Mimi wielkiego bólu zaczęłam się śmiać. Patrzyłam na niego a potem na jego przyjaciela z rozbawianem.

-Nic ci nie powiem śmieciu- warknęłam- Nigdy ci nie powiem - dodałam patrząc w jego brązowe oczy.

Spoliczkował mnie. Złapał za bluzkę i posadził by znowu uderzyć w twarz. Walnęłam głową o beton. W moich oczach od razu było pełno łez ale próbowałam je powstrzymać, znów bez skutecznie. Dragon szybkim ruchem znowu mnie posadził. Spojrzałam na miejscem w które upadłam, była tam krew......miałam rozbitą głowę a on nie odpuszczał. Kolejne uderzenie, potem następne i następne. Leciała mi krew z nosa i wargi. Splunęłam krwią pomieszaną ze śliną. Ten efekt chyba go zadowolił bo przestał.
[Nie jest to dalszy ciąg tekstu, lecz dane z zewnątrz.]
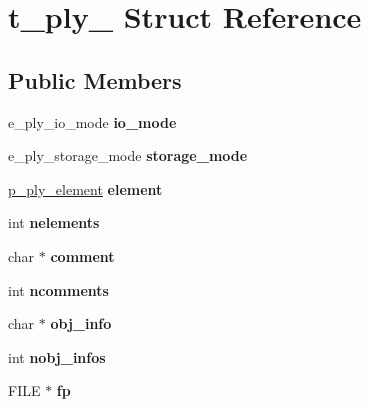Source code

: \hypertarget{structt__ply__}{}\section{t\+\_\+ply\+\_\+ Struct Reference}
\label{structt__ply__}
\subsection*{Public Members}
\begin{DoxyCompactItemize}
\item 
\mbox{\label{structt__ply___a9be7c67e21b3920c3b7893d78f21c2e8}} 
e\+\_\+ply\+\_\+io\+\_\+mode {\bfseries io\+\_\+mode}
\item 
\mbox{\label{structt__ply___a2feb88c586425471d4b6e786a4525207}} 
e\+\_\+ply\+\_\+storage\+\_\+mode {\bfseries storage\+\_\+mode}
\item 
\mbox{\label{structt__ply___a7de540782943375c56f31074be82d207}} 
\hyperlink{structt__ply__element__}{p\+\_\+ply\+\_\+element} {\bfseries element}
\item 
\mbox{\label{structt__ply___a89dbce5badd1890fb6d7af773fb8e85d}} 
int {\bfseries nelements}
\item 
\mbox{\label{structt__ply___a3e3fe7d31c905da0fb259cdc9a99f47f}} 
char $\ast$ {\bfseries comment}
\item 
\mbox{\label{structt__ply___af7c25b823d754a567901060b35cdd019}} 
int {\bfseries ncomments}
\item 
\mbox{\label{structt__ply___a515f90aa2fce385e0e7d235de8361b07}} 
char $\ast$ {\bfseries obj\+\_\+info}
\item 
\mbox{\label{structt__ply___a1657577bce61808b345fc7aba9006ce6}} 
int {\bfseries nobj\+\_\+infos}
\item 
\mbox{\label{structt__ply___a0637e03cf8c826220eac2865e1c13cd4}} 
F\+I\+LE $\ast$ {\bfseries fp}
\item 
\mbox{\label{structt__ply___ac390febe0010255e5d9439ab6f1d6fcd}} 

\end{DoxyCompactItemize}
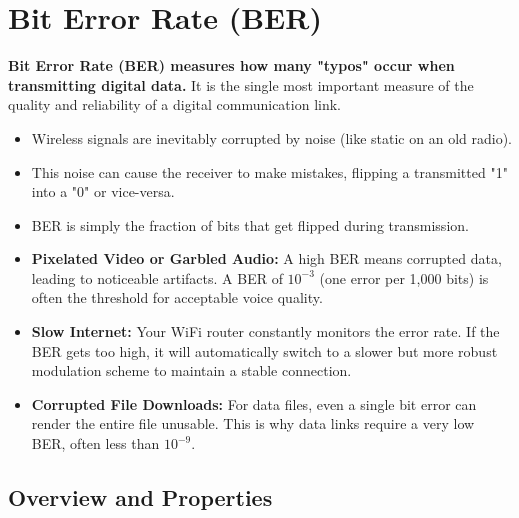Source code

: 
\chapter{Bit Error Rate (BER)}
\label{ch:ber}

\begin{nontechnical}
    \textbf{Bit Error Rate (BER) measures how many "typos" occur when transmitting digital data.} It is the single most important measure of the quality and reliability of a digital communication link.

    \begin{itemize}
        \item Wireless signals are inevitably corrupted by noise (like static on an old radio).
        \item This noise can cause the receiver to make mistakes, flipping a transmitted "1" into a "0" or vice-versa.
        \item BER is simply the fraction of bits that get flipped during transmission.
    \end{itemize}

    \begin{itemize}
        \item \textbf{Pixelated Video or Garbled Audio:} A high BER means corrupted data, leading to noticeable artifacts. A BER of $10^{-3}$ (one error per 1,000 bits) is often the threshold for acceptable voice quality.
        \item \textbf{Slow Internet:} Your WiFi router constantly monitors the error rate. If the BER gets too high, it will automatically switch to a slower but more robust modulation scheme to maintain a stable connection.
        \item \textbf{Corrupted File Downloads:} For data files, even a single bit error can render the entire file unusable. This is why data links require a very low BER, often less than $10^{-9}$.
    \end{itemize}
\end{nontechnical}


\section{Overview and Properties}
Po moim policzku popłynęła łza ale sądzę że nie była widoczna. Dragon chyba się znudził bo wstał i poszedł do drzwi mówiąc swojemu koledze żeby opatrzył moje rany bo nie mogę tak szybko zdechnąć.
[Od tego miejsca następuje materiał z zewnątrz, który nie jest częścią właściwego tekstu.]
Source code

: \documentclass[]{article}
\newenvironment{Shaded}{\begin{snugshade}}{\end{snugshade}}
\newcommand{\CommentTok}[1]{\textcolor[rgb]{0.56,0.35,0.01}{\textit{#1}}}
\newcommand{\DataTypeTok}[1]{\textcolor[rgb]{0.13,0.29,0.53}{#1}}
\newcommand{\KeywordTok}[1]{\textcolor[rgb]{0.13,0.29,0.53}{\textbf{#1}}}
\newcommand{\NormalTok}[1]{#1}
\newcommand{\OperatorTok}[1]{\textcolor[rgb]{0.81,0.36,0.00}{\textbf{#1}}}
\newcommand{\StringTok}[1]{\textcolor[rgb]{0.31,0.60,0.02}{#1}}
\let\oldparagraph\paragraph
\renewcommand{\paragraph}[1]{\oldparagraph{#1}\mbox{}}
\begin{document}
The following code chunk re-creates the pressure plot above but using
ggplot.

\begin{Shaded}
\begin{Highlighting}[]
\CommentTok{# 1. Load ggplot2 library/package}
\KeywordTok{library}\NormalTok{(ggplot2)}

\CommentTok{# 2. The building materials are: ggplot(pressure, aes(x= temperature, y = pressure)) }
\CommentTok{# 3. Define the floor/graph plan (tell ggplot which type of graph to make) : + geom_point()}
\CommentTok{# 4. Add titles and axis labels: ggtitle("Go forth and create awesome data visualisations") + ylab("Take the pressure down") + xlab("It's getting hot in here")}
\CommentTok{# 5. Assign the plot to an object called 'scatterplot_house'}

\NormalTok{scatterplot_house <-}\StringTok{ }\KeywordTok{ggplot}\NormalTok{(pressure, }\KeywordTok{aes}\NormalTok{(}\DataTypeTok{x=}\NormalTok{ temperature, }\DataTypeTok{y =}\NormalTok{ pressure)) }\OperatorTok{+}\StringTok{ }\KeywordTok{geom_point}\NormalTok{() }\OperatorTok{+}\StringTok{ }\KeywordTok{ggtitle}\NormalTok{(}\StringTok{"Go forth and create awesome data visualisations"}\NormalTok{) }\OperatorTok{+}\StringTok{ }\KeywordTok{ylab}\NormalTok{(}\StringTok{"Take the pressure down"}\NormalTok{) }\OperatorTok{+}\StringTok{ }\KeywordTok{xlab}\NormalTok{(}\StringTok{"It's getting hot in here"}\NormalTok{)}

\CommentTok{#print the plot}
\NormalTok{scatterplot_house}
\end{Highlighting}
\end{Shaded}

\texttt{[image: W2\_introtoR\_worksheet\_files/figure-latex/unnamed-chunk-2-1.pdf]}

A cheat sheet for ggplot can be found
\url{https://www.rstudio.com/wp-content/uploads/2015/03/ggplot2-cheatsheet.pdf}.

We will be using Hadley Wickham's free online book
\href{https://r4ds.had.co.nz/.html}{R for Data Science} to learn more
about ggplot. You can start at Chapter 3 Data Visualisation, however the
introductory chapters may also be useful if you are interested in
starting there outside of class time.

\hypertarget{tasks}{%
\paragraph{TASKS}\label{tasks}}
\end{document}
Frank podeszedł do mnie z apteczką w ręce. Nie patrzył na mnie jak na wroga wręcz przeciwnie.... Chyba było mu mnie szkoda. Widać było że boi się swojego szefa. Frank nie chciał mnie krzywdzić ale ewidentnie boi się mi pomóc.

Rozumiem szanowanie szefa ale żeby się bać. U mnie w mafii to tylko Bruna się boją bo on nie okazuje emocji i nie można przewidzieć co zrobi a z innymi każdy ma przyjacielski kontakt.
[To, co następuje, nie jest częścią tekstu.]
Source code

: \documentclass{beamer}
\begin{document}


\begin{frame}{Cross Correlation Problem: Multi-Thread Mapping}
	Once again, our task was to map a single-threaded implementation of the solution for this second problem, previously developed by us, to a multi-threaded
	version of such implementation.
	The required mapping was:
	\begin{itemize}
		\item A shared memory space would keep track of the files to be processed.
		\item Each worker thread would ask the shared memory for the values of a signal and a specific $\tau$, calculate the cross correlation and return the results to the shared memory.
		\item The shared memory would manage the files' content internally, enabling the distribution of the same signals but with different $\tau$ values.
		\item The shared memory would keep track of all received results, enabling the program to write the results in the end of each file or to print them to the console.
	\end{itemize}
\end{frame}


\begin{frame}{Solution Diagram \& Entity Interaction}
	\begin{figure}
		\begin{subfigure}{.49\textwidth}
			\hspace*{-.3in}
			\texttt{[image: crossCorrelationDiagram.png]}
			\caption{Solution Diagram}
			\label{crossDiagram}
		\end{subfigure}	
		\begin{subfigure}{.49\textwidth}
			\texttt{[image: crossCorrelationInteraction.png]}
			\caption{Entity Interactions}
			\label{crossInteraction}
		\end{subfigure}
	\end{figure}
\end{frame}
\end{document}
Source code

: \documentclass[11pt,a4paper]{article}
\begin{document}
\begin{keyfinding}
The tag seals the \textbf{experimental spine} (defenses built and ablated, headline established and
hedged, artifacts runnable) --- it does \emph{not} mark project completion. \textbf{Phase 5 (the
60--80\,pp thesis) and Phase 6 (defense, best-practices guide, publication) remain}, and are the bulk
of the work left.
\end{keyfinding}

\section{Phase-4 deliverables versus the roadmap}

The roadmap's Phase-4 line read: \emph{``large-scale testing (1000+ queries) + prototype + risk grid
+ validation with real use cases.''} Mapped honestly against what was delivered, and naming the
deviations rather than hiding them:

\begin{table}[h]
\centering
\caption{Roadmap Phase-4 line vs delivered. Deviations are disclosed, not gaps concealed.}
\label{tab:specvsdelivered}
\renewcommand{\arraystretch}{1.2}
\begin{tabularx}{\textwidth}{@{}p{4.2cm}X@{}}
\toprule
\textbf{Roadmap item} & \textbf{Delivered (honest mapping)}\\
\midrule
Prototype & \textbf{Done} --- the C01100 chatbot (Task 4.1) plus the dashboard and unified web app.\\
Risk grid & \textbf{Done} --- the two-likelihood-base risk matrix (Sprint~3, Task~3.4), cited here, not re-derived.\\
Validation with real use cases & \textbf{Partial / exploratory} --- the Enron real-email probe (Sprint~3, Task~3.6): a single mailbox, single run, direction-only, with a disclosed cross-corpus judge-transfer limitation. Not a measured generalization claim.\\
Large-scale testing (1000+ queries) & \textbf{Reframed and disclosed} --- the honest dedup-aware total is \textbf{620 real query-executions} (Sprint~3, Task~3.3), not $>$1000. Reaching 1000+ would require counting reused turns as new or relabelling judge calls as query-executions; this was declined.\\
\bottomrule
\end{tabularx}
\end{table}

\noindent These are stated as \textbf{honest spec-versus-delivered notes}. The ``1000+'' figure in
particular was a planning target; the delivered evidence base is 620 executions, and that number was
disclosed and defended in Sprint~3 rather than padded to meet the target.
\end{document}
Nalewał wody utlenionej na waciki i oczyszczał moje rany. Za każdym razem lekko zaciskałam zęby żeby nie wydać z siebie dźwięku.

Zajęło mu to z pół godziny a potem po prostu sobie poszedł i zgasił światło.

A więc zostałam sama ze sobą w ciemnym pomieszczeniu.

Cisza. Nie słyszałam nic poza biciem własnego serca i przyspieszonym oddechem.
Cisza. Kiedyś tak jej pragnęłam a teraz tak bardzo chciałam ją przerwać.
Cisza. Coś czego nie miałam gdy chciałam a mam gdy nie chce.